# Roxul ComfortBatt vs. Roxul SafenSound....What's better and what's the difference.



## meatsweats86

I'm about to buy insulation for my fridge build. My local HD carries Roxul ComfortBatt and Roxul Safe n Sound. Both about the same price and both say they are fireproof. Can anyone tell me what's the difference and which should be better for my fridge smoker build? 

I see the safe n sound is 3" and the ComfortBatt is 3.5"......other than that I have no idea? 













insulation.JPG



__ meatsweats86
__ Sep 14, 2017


----------



## chopsaw

Looks like the safe and sound is a sound batt .


----------



## dward51

The "comfortbat" is a 2lb/sq ft density where the "safe n sound" is a 2.5lb/sq ft density.  The local HD only carried the safe n sound on the shelf, and that is what I used when I insulated my MES to make the MES Custom SS mod. The comfortbat was a order item and not stocked at any of my local stores. I took the 3" batts and split them off into 1" sheets that I cut to fit inside the smoker shell between the inner liner and main body.  The stuff is easy to work with, fairly ridged (it will stand up) and not as itchy as fiberglass, but it does itch some (easier to wash off though).

I think they both have insulation values, but the denser version is marketed for the sound deadening ability, but it is listed as insulation just the same.   I would presume the same thickness of the more dense safe n sound might be a little more insulative value than the lower density product.

This is 2 bats of the safe n sound from my MES Custom SS build, before I split them.  I only needed one batt for the entire project.  Oh and it does insulate the smoker very well.  Wide open I can hold my hand on the side or top with no problems.  Before with just the hollow shell the exterior of the body was in the 180* range with the element on full on.













20170611_135232.jpg



__ dward51
__ Jun 18, 2017


----------



## meatsweats86

dward51 said:


> The "comfortbat" is a 2lb/sq ft density where the "safe n sound" is a 2.5lb/sq ft density.  The local HD only carried the safe n sound on the shelf, and that is what I used when I insulated my MES to make the MES Custom SS mod. The comfortbat was a order item and not stocked at any of my local stores.

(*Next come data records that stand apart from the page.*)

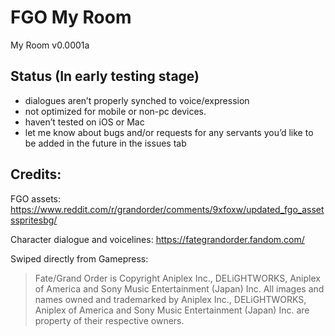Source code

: # FGO My Room
My Room v0.0001a

## Status (In early testing stage)
* dialogues aren’t properly synched to voice/expression
* not optimized for mobile or non-pc devices.
* haven’t tested on iOS or Mac
* let me know about bugs and/or requests for any servants you’d like to be added in the future in the issues tab

## Credits:

FGO assets: https://www.reddit.com/r/grandorder/comments/9xfoxw/updated_fgo_assetsspritesbg/

Character dialogue and voicelines: https://fategrandorder.fandom.com/


Swiped directly from Gamepress:

> Fate/Grand Order is Copyright Aniplex Inc., DELiGHTWORKS, Aniplex of America and Sony Music Entertainment (Japan) Inc. All images and names owned and trademarked by Aniplex Inc., DELiGHTWORKS, Aniplex of America and Sony Music Entertainment (Japan) Inc. are property of their respective owners.
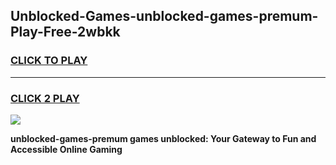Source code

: 
## Unblocked-Games-unblocked-games-premum-Play-Free-2wbkk
<h3>
<a href="https://premium76.site?title=unblocked-games-premum&ref=22A">CLICK TO PLAY</a></h3>
<hr>

<h3>
<a href="https://premium76.site?title=unblocked-games-premum&ref=22A">CLICK 2 PLAY</a>
  
</h3>

<a href="https://premium76.site?title=unblocked-games-premum&ref=22A"><img src="https://clearcache.store/games.png"></a>


**unblocked-games-premum games unblocked: Your Gateway to Fun and Accessible Online Gaming**
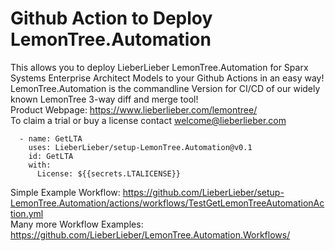 Github Action to Deploy LemonTree.Automation
==================================
This allows you to deploy LieberLieber LemonTree.Automation for Sparx Systems Enterprise Architect Models to your Github Actions in an easy way!<br />
LemonTree.Automation is the commandline Version for CI/CD of our widely known LemonTree 3-way diff and merge tool!<br />
Product Webpage: https://www.lieberlieber.com/lemontree/<br />
To claim a trial or buy a license contact welcome@lieberlieber.com

      - name: GetLTA
        uses: LieberLieber/setup-LemonTree.Automation@v0.1
        id: GetLTA
        with:
          License: ${{secrets.LTALICENSE}}

Simple Example Workflow: https://github.com/LieberLieber/setup-LemonTree.Automation/actions/workflows/TestGetLemonTreeAutomationAction.yml<br />
Many more Workflow Examples: https://github.com/LieberLieber/LemonTree.Automation.Workflows/<br />

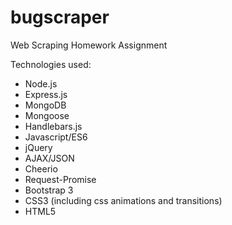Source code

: # bugscraper
Web Scraping Homework Assignment


Technologies used:
* Node.js
* Express.js
* MongoDB
* Mongoose
* Handlebars.js
* Javascript/ES6
* jQuery
* AJAX/JSON
* Cheerio
* Request-Promise
* Bootstrap 3
* CSS3 (including css animations and transitions)
* HTML5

I took the 3" batts and split them off into 1" sheets that I cut to fit inside the smoker shell between the inner liner and main body.  The stuff is easy to work with, fairly ridged (it will stand up) and not as itchy as fiberglass, but it does itch some (easier to wash off though).
> 
> I think they both have insulation values, but the denser version is marketed for the sound deadening ability, but it is listed as insulation just the same.   I would presume the same thickness of the more dense safe n sound might be a little more insulative value than the lower density product.
> 
> This is 2 bats of the safe n sound from my MES Custom SS build, before I split them.  I only needed one batt for the entire project.  Oh and it does insulate the smoker very well.  Wide open I can hold my hand on the side or top with no problems.  Before with just the hollow shell the exterior of the body was in the 180* range with the element on full on.
> 
> 
> 
> 
> 
> 
> 
> 
> 
> 
> 
> 
> 
> 20170611_135232.jpg
> 
> 
> 
> __ dward51
> __ Jun 18, 2017


Thanks for the info Dave!


----------